WORK REQUEST: Return a copy of every line in the data below that contains "mapping".

---------- DATA SHOWN ----------

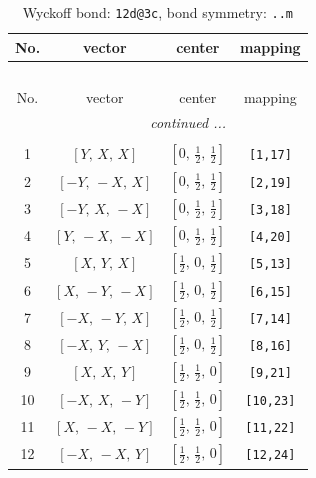 \documentclass[fleqn,8pt]{jsarticle}
\begin{document}
\begin{longtable}{cccc}
\caption{Wyckoff bond: {\tt 12d@3c}, bond symmetry: {\tt ..m}}
 \\
 \hline \hline
No. & vector & center & mapping \\ \hline \endfirsthead

\multicolumn{3}{l}{\tablename\ \thetable{}} \\
 \hline \hline
No. & vector & center & mapping \\ \hline \endhead

 \hline \hline
\multicolumn{3}{r}{\footnotesize\it continued ...} \\ \endfoot

 \hline \hline
\multicolumn{3}{r}{} \\ \endlastfoot

1 & $\left[ Y,\, X,\, X \right]$ & $\left[ 0,\, \frac{1}{2},\, \frac{1}{2} \right]$ & {\tt [1,17]} \\ \hline
2 & $\left[ - Y,\, - X,\, X \right]$ & $\left[ 0,\, \frac{1}{2},\, \frac{1}{2} \right]$ & {\tt [2,19]} \\ \hline
3 & $\left[ - Y,\, X,\, - X \right]$ & $\left[ 0,\, \frac{1}{2},\, \frac{1}{2} \right]$ & {\tt [3,18]} \\ \hline
4 & $\left[ Y,\, - X,\, - X \right]$ & $\left[ 0,\, \frac{1}{2},\, \frac{1}{2} \right]$ & {\tt [4,20]} \\ \hline
5 & $\left[ X,\, Y,\, X \right]$ & $\left[ \frac{1}{2},\, 0,\, \frac{1}{2} \right]$ & {\tt [5,13]} \\ \hline
6 & $\left[ X,\, - Y,\, - X \right]$ & $\left[ \frac{1}{2},\, 0,\, \frac{1}{2} \right]$ & {\tt [6,15]} \\ \hline
7 & $\left[ - X,\, - Y,\, X \right]$ & $\left[ \frac{1}{2},\, 0,\, \frac{1}{2} \right]$ & {\tt [7,14]} \\ \hline
8 & $\left[ - X,\, Y,\, - X \right]$ & $\left[ \frac{1}{2},\, 0,\, \frac{1}{2} \right]$ & {\tt [8,16]} \\ \hline
9 & $\left[ X,\, X,\, Y \right]$ & $\left[ \frac{1}{2},\, \frac{1}{2},\, 0 \right]$ & {\tt [9,21]} \\ \hline
10 & $\left[ - X,\, X,\, - Y \right]$ & $\left[ \frac{1}{2},\, \frac{1}{2},\, 0 \right]$ & {\tt [10,23]} \\ \hline
11 & $\left[ X,\, - X,\, - Y \right]$ & $\left[ \frac{1}{2},\, \frac{1}{2},\, 0 \right]$ & {\tt [11,22]} \\ \hline
12 & $\left[ - X,\, - X,\, Y \right]$ & $\left[ \frac{1}{2},\, \frac{1}{2},\, 0 \right]$ & {\tt [12,24]} \\
\end{longtable}
\end{document}
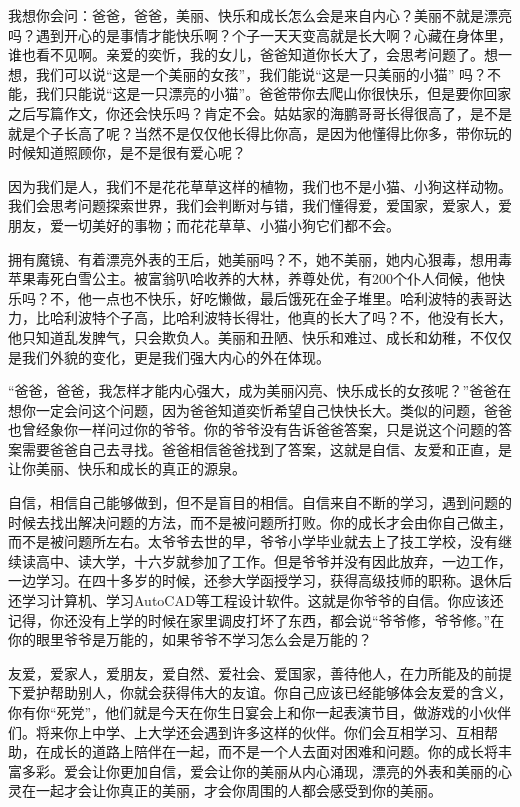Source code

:我想你会问：爸爸，爸爸，美丽、快乐和成长怎么会是来自内心？美丽不就是漂亮吗？遇到开心的是事情才能快乐啊？个子一天天变高就是长大啊？心藏在身体里，谁也看不见啊。亲爱的奕忻，我的女儿，爸爸知道你长大了，会思考问题了。想一想，我们可以说“这是一个美丽的女孩”，我们能说“这是一只美丽的小猫” 吗？不能，我们只能说“这是一只漂亮的小猫”。爸爸带你去爬山你很快乐，但是要你回家之后写篇作文，你还会快乐吗？肯定不会。姑姑家的海鹏哥哥长得很高了，是不是就是个子长高了呢？当然不是仅仅他长得比你高，是因为他懂得比你多，带你玩的时候知道照顾你，是不是很有爱心呢？

因为我们是人，我们不是花花草草这样的植物，我们也不是小猫、小狗这样动物。我们会思考问题探索世界，我们会判断对与错，我们懂得爱，爱国家，爱家人，爱朋友，爱一切美好的事物；而花花草草、小猫小狗它们都不会。

拥有魔镜、有着漂亮外表的王后，她美丽吗？不，她不美丽，她内心狠毒，想用毒苹果毒死白雪公主。被富翁叭哈收养的大林，养尊处优，有200个仆人伺候，他快乐吗？不，他一点也不快乐，好吃懒做，最后饿死在金子堆里。哈利波特的表哥达力，比哈利波特个子高，比哈利波特长得壮，他真的长大了吗？不，他没有长大，他只知道乱发脾气，只会欺负人。美丽和丑陋、快乐和难过、成长和幼稚，不仅仅是我们外貌的变化，更是我们强大内心的外在体现。

“爸爸，爸爸，我怎样才能内心强大，成为美丽闪亮、快乐成长的女孩呢？”爸爸在想你一定会问这个问题，因为爸爸知道奕忻希望自己快快长大。类似的问题，爸爸也曾经象你一样问过你的爷爷。你的爷爷没有告诉爸爸答案，只是说这个问题的答案需要爸爸自己去寻找。爸爸相信爸爸找到了答案，这就是自信、友爱和正直，是让你美丽、快乐和成长的真正的源泉。

自信，相信自己能够做到，但不是盲目的相信。自信来自不断的学习，遇到问题的时候去找出解决问题的方法，而不是被问题所打败。你的成长才会由你自己做主，而不是被问题所左右。太爷爷去世的早，爷爷小学毕业就去上了技工学校，没有继续读高中、读大学，十六岁就参加了工作。但是爷爷并没有因此放弃，一边工作，一边学习。在四十多岁的时候，还参大学函授学习，获得高级技师的职称。退休后还学习计算机、学习AutoCAD等工程设计软件。这就是你爷爷的自信。你应该还记得，你还没有上学的时候在家里调皮打坏了东西，都会说“爷爷修，爷爷修。”在你的眼里爷爷是万能的，如果爷爷不学习怎么会是万能的？

友爱，爱家人，爱朋友，爱自然、爱社会、爱国家，善待他人，在力所能及的前提下爱护帮助别人，你就会获得伟大的友谊。你自己应该已经能够体会友爱的含义，你有你“死党”，他们就是今天在你生日宴会上和你一起表演节目，做游戏的小伙伴们。将来你上中学、上大学还会遇到许多这样的伙伴。你们会互相学习、互相帮助，在成长的道路上陪伴在一起，而不是一个人去面对困难和问题。你的成长将丰富多彩。爱会让你更加自信，爱会让你的美丽从内心涌现，漂亮的外表和美丽的心灵在一起才会让你真正的美丽，才会你周围的人都会感受到你的美丽。

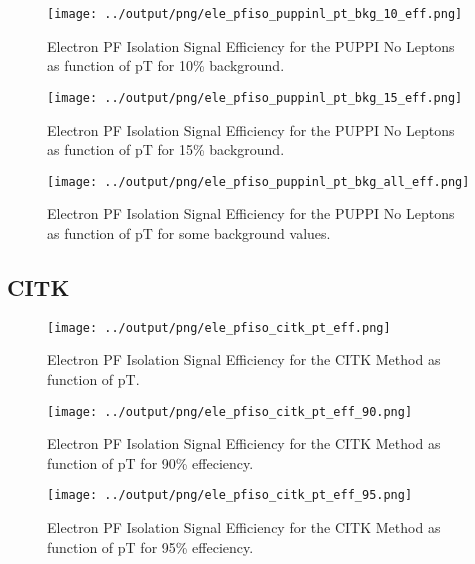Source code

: \documentclass[11pt]{book}
\begin{document}
\begin{figure}[htb]
\centering
\texttt{[image: ../output/png/ele\_pfiso\_puppinl\_pt\_bkg\_10\_eff.png]}
\caption{Electron PF Isolation Signal Efficiency for the PUPPI No Leptons as function of pT for 10\% background.}
\label{fig:ele_pfiso_pt_bkg_puppinl_bkg_10_eff}
\end{figure}

\begin{figure}[htb]
\centering
\texttt{[image: ../output/png/ele\_pfiso\_puppinl\_pt\_bkg\_15\_eff.png]}
\caption{Electron PF Isolation Signal Efficiency for the PUPPI No Leptons as function of pT for 15\% background.}
\label{fig:ele_pfiso_pt_bkg_puppinl_bkg_15_eff}
\end{figure}

\begin{figure}[htb]
\centering
\texttt{[image: ../output/png/ele\_pfiso\_puppinl\_pt\_bkg\_all\_eff.png]}
\caption{Electron PF Isolation Signal Efficiency for the PUPPI No Leptons as function of pT for some background values.}
\label{fig:ele_pfiso_pt_bkg_puppinl_bkg_all_eff}
\end{figure}
\clearpage

\subsection{CITK}
\begin{figure}[htb]
\centering
\texttt{[image: ../output/png/ele\_pfiso\_citk\_pt\_eff.png]}
\caption{Electron PF Isolation Signal Efficiency for the CITK Method as function of pT.}
\label{fig:ele_pfiso_pt_eff_citk}
\end{figure}

\begin{figure}[htb]
\centering
\texttt{[image: ../output/png/ele\_pfiso\_citk\_pt\_eff\_90.png]}
\caption{Electron PF Isolation Signal Efficiency for the CITK Method as function of pT for 90\% effeciency.}
\label{fig:ele_pfiso_pt_eff_citk_eff_90}
\end{figure}

\begin{figure}[htb]
\centering
\texttt{[image: ../output/png/ele\_pfiso\_citk\_pt\_eff\_95.png]}
\caption{Electron PF Isolation Signal Efficiency for the CITK Method as function of pT for 95\% effeciency.}
\label{fig:ele_pfiso_pt_eff_citk_eff_95}
\end{figure}
\end{document}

----------

ANSWER:
No. & vector & center & mapping \\ \hline \endfirsthead
No. & vector & center & mapping \\ \hline \endhead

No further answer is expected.